Baker City Herald
- Type: Tri-weekly newspaper
- Owner: Carpenter Media Group
- Editor: Jayson Jacoby
- Founded: May 11, 1870
- Headquarters: 1915 1st Street, Baker City, Oregon 97814 United States
- Circulation: 1,948 Print 329 Digital (as of 2023)
- Website: bakercityherald.com

= Baker City Herald =

Weekly newspaper published in Baker City, Oregon

The Baker City Herald is a tri-weekly paper published in Baker City, Oregon, United States, since 1870. It is published on Mondays, Wednesdays and Fridays and is owned by Carpenter Media Group.

==History==
The Herald was established as the Bedrock-Democrat on May 11, 1870. Its founders were Milton H. Abbott, who had previously launched the Oregon Herald, and Lewis Linn McArthur. In 1887, Ira Bowen and George Small purchased the newspaper for $2,500. Bowen and Small published the Daily Democrat and ran the Bedrock Democrat as a weekly edition. Their partnership ended in 1919.

In 1929, the Bedrock-Democrat was purchased by Lucien P. Arant and Bernard Mainwaring. The new owners merged it with the city's other daily paper, the Morning Herald, to become the Baker Democrat-Herald. Arant published the paper for 32 years until selling it in 1957 to a group of Californians headed by Lee C. Bollinger. A decade later Bollinger's ownership group sold it to the owners of the La Grande Observer, including Robert W. Chandler of Western Communications.

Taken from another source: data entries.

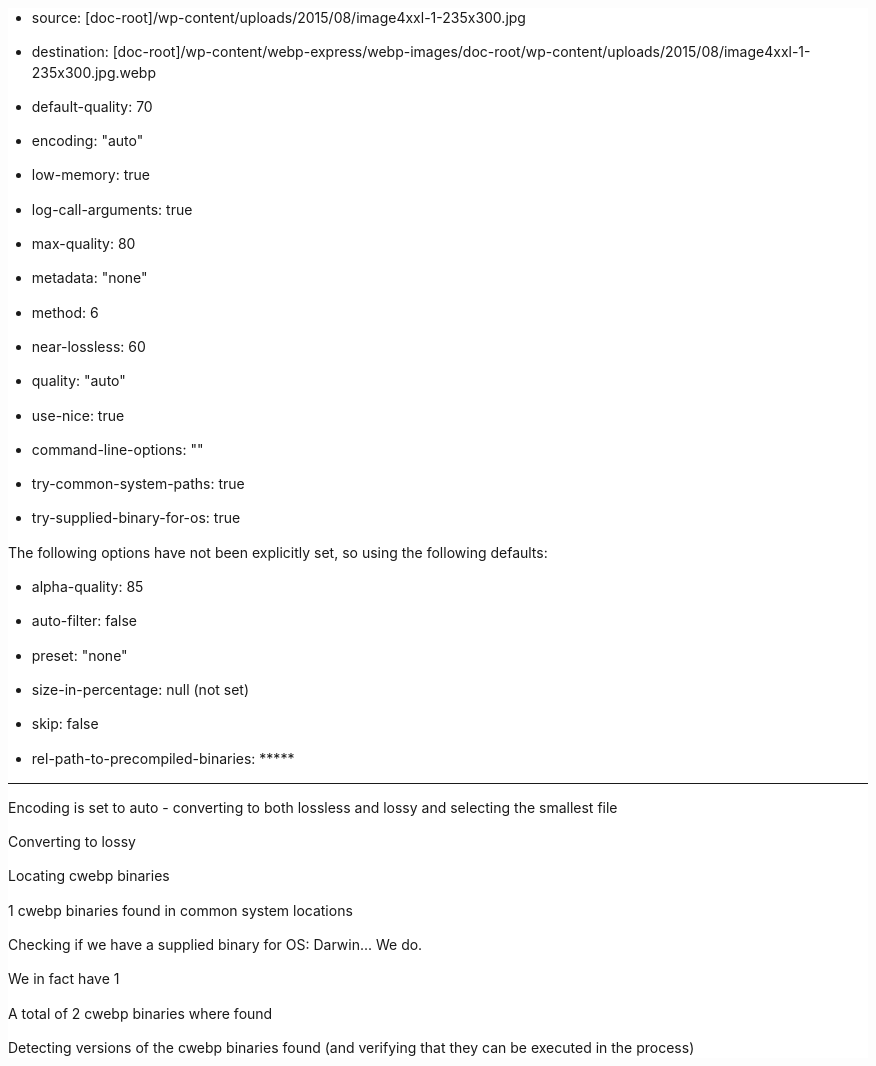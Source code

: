 - source: [doc-root]/wp-content/uploads/2015/08/image4xxl-1-235x300.jpg

- destination: [doc-root]/wp-content/webp-express/webp-images/doc-root/wp-content/uploads/2015/08/image4xxl-1-235x300.jpg.webp

- default-quality: 70

- encoding: "auto"

- low-memory: true

- log-call-arguments: true

- max-quality: 80

- metadata: "none"

- method: 6

- near-lossless: 60

- quality: "auto"

- use-nice: true

- command-line-options: ""

- try-common-system-paths: true

- try-supplied-binary-for-os: true


The following options have not been explicitly set, so using the following defaults:

- alpha-quality: 85

- auto-filter: false

- preset: "none"

- size-in-percentage: null (not set)

- skip: false

- rel-path-to-precompiled-binaries: *****

------------


Encoding is set to auto - converting to both lossless and lossy and selecting the smallest file


Converting to lossy

Locating cwebp binaries

1 cwebp binaries found in common system locations

Checking if we have a supplied binary for OS: Darwin... We do.

We in fact have 1

A total of 2 cwebp binaries where found

Detecting versions of the cwebp binaries found (and verifying that they can be executed in the process)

When the city's name was changed from Baker back to Baker City in 1990, the paper was renamed to Baker City Herald. The Herald went from being published five days a week to three on June 1, 2009. In 2019, EO Media Group acquired the Baker City Herald from Western Communications. In June 2024, EO Media Group announced the Baker City Herald will cease print publication and go online-only. All print subscribers will instead receive the East Oregonian, published weekly and including news from Baker City Herald's website. The company was purchased by Carpenter Media Group in October 2024.